_Exercise inputs_:
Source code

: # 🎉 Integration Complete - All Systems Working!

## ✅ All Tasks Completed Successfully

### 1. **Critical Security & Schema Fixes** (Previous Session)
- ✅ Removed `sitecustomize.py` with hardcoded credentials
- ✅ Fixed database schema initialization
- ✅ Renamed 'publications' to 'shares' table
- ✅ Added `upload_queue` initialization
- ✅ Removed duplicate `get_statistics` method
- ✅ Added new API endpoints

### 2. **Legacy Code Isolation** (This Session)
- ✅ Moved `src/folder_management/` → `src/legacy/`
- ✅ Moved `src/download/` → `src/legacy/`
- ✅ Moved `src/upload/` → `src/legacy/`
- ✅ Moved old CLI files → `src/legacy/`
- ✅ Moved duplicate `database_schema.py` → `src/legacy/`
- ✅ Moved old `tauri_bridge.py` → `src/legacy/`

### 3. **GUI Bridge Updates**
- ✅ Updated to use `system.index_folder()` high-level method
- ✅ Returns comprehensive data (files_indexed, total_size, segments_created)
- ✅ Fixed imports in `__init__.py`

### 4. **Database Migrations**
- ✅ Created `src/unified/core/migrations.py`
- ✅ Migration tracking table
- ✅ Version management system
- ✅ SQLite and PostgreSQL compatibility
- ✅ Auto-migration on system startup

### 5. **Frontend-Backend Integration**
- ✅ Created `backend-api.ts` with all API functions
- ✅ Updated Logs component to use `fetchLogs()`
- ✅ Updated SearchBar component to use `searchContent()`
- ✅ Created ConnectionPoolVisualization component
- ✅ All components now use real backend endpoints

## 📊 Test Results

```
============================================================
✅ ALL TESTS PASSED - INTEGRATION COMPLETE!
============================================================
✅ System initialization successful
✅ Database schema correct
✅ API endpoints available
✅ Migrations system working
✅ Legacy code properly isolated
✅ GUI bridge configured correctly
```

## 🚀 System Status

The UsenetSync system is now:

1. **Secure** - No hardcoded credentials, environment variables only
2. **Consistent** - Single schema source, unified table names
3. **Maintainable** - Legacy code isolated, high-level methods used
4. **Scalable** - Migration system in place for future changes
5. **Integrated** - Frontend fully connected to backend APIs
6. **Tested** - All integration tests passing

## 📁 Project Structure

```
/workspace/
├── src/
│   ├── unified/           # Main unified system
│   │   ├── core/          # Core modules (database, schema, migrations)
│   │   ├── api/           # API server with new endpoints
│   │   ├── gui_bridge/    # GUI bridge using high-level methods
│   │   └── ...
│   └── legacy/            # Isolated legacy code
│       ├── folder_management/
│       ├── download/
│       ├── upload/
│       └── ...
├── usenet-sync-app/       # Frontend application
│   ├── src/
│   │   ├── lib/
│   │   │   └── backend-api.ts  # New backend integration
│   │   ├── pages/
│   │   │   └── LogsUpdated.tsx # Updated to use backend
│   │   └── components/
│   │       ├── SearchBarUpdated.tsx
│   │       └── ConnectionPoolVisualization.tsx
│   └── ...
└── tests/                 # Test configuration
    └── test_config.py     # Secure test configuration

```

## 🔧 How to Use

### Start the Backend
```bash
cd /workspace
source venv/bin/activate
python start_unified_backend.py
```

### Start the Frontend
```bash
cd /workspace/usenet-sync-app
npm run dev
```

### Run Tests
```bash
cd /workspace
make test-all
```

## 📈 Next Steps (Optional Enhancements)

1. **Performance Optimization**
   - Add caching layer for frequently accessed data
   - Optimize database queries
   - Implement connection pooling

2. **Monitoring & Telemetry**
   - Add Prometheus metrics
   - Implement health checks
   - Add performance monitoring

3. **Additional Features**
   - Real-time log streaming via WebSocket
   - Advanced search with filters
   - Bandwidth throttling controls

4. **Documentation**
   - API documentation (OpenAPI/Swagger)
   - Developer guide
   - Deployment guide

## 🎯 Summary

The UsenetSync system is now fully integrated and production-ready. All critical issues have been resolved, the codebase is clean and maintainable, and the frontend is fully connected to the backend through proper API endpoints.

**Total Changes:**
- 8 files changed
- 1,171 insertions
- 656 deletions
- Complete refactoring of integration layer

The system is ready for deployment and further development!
* * *
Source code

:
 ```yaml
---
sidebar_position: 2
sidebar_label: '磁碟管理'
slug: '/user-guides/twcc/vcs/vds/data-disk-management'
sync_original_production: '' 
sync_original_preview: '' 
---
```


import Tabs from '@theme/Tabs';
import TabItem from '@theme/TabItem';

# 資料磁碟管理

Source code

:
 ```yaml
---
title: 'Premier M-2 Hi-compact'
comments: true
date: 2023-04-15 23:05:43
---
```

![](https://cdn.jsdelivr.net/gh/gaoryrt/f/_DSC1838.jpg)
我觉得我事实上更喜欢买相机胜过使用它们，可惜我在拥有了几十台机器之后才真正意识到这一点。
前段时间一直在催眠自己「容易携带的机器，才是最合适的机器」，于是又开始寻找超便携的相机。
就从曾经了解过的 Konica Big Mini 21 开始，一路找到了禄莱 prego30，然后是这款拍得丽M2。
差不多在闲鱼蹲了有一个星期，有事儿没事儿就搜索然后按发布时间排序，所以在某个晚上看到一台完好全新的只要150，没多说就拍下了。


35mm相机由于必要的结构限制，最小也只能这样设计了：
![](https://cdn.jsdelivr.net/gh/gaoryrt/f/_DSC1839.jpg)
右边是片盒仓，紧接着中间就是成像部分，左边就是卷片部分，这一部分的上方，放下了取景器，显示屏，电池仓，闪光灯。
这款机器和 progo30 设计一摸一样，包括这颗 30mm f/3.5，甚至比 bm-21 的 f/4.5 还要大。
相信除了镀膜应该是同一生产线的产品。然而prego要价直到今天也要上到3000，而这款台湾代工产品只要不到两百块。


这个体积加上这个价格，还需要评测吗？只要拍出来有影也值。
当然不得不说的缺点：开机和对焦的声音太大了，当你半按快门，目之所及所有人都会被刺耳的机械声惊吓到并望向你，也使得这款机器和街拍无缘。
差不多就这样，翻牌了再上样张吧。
--
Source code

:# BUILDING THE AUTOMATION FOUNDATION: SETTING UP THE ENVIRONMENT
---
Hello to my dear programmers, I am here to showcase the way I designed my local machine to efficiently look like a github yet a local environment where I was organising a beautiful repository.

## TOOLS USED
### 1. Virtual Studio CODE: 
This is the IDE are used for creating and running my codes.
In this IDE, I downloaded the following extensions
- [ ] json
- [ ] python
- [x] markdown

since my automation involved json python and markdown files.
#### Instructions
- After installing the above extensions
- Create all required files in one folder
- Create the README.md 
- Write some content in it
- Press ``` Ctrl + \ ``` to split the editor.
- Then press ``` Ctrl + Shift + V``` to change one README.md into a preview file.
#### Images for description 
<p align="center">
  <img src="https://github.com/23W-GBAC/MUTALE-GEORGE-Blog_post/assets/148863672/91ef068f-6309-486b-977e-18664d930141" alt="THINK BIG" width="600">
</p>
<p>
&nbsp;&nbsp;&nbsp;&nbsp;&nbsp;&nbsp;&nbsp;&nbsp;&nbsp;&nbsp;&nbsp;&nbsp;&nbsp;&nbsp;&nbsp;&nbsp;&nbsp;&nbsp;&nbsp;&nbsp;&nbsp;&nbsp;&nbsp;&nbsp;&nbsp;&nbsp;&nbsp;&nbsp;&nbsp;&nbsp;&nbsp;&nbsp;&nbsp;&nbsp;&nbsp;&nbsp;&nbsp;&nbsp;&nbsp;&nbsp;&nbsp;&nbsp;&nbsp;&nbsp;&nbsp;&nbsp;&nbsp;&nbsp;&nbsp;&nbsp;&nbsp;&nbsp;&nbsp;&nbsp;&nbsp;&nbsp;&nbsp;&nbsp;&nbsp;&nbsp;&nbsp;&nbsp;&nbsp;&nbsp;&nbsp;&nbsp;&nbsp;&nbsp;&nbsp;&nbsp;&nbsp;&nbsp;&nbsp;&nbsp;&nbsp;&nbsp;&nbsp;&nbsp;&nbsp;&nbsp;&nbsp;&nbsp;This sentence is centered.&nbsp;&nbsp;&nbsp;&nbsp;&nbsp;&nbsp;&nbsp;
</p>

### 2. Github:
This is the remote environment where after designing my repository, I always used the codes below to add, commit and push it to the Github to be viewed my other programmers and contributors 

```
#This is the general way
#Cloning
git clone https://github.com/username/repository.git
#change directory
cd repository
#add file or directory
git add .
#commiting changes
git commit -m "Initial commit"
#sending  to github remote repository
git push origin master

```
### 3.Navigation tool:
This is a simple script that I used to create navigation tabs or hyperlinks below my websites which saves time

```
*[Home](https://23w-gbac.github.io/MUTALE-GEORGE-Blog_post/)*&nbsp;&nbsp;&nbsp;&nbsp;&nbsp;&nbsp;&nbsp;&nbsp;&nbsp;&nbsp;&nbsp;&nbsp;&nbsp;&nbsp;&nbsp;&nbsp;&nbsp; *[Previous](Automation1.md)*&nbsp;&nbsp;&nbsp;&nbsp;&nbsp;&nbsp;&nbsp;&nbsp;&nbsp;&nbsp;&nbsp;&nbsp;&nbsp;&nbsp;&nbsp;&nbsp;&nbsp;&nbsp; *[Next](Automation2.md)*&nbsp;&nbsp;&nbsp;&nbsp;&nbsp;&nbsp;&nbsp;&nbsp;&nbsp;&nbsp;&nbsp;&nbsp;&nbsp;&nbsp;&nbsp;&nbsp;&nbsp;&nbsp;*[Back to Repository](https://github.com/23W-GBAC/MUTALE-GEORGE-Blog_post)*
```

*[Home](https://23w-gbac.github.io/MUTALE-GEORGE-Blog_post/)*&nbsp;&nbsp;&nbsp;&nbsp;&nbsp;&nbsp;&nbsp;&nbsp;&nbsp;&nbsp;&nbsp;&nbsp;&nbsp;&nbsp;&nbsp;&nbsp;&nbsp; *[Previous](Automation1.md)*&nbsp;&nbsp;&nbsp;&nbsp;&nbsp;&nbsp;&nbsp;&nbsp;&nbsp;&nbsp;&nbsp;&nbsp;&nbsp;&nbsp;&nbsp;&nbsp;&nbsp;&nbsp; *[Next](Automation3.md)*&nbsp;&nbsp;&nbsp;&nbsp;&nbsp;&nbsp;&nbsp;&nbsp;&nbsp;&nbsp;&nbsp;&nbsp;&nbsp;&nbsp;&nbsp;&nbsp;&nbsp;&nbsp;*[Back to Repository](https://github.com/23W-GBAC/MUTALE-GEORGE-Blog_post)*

_About this task_:
Retype only the lines above between the line with "35mm相机由于必要的结构限制，最小也只能这样设计了：" and the line with "差不多就这样，翻牌了再上样张吧。", counting those two lines as well, and keep every character as it is.

_Answer area_:
35mm相机由于必要的结构限制，最小也只能这样设计了：
![](https://cdn.jsdelivr.net/gh/gaoryrt/f/_DSC1839.jpg)
右边是片盒仓，紧接着中间就是成像部分，左边就是卷片部分，这一部分的上方，放下了取景器，显示屏，电池仓，闪光灯。
这款机器和 progo30 设计一摸一样，包括这颗 30mm f/3.5，甚至比 bm-21 的 f/4.5 还要大。
相信除了镀膜应该是同一生产线的产品。然而prego要价直到今天也要上到3000，而这款台湾代工产品只要不到两百块。


这个体积加上这个价格，还需要评测吗？只要拍出来有影也值。
当然不得不说的缺点：开机和对焦的声音太大了，当你半按快门，目之所及所有人都会被刺耳的机械声惊吓到并望向你，也使得这款机器和街拍无缘。
差不多就这样，翻牌了再上样张吧。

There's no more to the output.